WORK ORDER |
Copy out each line of the data below in which "orders" appears.
DATA PROVIDED Start Marker
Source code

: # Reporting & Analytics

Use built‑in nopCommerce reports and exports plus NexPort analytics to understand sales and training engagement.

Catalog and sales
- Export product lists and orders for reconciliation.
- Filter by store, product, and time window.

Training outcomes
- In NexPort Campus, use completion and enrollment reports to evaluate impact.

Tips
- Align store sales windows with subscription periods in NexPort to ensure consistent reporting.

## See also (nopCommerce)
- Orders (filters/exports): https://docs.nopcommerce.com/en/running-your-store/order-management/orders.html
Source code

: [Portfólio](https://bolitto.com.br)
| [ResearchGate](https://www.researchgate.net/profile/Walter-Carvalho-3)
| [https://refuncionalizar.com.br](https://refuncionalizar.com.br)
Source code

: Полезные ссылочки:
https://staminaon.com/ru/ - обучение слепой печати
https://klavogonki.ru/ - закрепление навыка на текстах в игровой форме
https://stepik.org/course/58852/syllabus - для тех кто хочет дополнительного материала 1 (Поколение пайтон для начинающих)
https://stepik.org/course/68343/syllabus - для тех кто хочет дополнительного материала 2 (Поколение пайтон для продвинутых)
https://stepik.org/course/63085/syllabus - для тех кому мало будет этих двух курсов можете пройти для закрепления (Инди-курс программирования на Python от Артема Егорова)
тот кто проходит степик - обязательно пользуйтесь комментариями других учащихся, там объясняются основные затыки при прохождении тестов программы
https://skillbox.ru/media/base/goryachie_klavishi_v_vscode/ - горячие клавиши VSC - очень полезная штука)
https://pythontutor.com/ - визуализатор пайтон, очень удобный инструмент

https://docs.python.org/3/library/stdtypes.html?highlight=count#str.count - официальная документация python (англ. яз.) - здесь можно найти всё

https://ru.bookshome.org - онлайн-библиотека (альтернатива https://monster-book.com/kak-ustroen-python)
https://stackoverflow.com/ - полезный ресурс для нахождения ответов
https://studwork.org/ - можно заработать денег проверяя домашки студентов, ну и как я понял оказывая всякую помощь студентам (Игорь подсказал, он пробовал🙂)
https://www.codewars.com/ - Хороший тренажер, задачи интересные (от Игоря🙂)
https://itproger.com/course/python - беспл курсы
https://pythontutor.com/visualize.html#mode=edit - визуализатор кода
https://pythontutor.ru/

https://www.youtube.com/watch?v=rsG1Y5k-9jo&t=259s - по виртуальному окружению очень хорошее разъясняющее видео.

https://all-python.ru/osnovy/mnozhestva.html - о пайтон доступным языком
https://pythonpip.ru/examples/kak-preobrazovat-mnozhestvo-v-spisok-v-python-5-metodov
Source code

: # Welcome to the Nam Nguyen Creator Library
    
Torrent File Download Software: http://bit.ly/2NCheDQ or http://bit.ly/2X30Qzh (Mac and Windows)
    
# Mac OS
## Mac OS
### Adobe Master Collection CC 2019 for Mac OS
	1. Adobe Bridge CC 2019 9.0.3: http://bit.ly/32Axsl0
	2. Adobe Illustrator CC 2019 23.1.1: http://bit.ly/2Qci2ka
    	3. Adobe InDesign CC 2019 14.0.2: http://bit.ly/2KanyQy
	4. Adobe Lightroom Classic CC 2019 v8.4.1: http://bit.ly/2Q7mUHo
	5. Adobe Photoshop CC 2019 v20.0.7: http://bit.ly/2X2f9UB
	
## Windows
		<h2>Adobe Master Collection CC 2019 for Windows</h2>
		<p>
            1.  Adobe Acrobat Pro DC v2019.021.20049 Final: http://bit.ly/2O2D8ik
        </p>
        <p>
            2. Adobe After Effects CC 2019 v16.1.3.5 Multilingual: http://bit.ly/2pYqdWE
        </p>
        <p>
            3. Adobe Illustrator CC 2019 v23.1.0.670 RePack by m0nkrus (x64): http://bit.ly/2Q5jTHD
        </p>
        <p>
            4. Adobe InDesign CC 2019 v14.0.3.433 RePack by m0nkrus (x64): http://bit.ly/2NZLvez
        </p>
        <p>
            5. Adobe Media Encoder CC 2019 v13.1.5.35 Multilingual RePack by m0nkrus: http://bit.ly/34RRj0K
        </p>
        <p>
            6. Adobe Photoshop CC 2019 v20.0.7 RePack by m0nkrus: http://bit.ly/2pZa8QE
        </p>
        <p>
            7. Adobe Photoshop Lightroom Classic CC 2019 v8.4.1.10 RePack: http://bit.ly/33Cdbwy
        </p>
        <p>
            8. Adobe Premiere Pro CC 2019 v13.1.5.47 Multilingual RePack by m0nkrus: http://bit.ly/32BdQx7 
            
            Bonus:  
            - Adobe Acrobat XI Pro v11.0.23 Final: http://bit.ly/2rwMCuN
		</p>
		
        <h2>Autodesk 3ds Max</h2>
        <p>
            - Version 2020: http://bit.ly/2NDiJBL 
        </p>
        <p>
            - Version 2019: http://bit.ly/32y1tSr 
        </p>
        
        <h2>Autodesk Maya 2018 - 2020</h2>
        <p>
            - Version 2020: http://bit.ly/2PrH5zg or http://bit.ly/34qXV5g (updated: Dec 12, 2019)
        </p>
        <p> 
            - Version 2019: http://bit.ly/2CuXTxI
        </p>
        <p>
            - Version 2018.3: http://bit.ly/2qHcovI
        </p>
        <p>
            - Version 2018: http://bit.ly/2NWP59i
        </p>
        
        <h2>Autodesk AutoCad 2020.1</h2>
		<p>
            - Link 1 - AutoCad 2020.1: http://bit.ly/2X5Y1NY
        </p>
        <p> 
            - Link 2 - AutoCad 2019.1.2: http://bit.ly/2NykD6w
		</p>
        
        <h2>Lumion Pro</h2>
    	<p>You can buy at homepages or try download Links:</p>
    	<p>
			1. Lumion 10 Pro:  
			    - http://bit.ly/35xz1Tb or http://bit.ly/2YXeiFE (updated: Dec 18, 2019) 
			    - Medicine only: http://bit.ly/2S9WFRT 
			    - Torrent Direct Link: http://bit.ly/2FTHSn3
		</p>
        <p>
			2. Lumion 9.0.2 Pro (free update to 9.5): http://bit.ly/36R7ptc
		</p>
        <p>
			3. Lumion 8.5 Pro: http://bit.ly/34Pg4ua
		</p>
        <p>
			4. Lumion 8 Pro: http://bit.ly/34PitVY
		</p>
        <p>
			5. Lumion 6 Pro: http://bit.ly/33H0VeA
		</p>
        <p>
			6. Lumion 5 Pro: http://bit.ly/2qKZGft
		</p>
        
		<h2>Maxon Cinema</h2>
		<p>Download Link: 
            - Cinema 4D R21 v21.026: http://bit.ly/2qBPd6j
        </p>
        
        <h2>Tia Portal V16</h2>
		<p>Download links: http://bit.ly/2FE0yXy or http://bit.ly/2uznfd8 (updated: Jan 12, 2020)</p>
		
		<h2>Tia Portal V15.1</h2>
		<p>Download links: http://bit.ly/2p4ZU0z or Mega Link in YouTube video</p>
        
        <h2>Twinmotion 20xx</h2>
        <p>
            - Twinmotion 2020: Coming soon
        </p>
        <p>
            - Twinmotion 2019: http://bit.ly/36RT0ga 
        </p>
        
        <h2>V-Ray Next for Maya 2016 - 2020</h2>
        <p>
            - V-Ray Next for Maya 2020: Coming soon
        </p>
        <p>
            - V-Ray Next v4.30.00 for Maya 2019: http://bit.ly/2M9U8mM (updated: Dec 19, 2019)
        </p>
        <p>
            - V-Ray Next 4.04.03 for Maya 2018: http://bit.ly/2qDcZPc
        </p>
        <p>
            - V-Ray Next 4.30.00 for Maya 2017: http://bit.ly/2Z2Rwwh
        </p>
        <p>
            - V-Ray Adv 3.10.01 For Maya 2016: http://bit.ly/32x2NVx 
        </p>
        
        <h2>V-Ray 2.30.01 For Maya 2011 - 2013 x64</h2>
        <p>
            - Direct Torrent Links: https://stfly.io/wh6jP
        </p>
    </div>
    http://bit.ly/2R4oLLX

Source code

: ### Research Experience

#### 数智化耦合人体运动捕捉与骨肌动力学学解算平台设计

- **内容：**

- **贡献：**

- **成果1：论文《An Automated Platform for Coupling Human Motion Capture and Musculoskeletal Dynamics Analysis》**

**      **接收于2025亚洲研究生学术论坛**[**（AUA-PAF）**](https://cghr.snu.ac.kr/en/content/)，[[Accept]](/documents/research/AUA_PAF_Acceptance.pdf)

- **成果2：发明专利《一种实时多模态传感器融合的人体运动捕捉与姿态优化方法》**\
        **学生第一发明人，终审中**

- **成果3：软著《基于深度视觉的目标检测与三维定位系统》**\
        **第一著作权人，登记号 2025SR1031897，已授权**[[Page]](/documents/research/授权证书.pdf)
DATA PROVIDED End Marker
REPLY TO THE EXERCISE |
- Export product lists and orders for reconciliation.
- Orders (filters/exports): https://docs.nopcommerce.com/en/running-your-store/order-management/orders.html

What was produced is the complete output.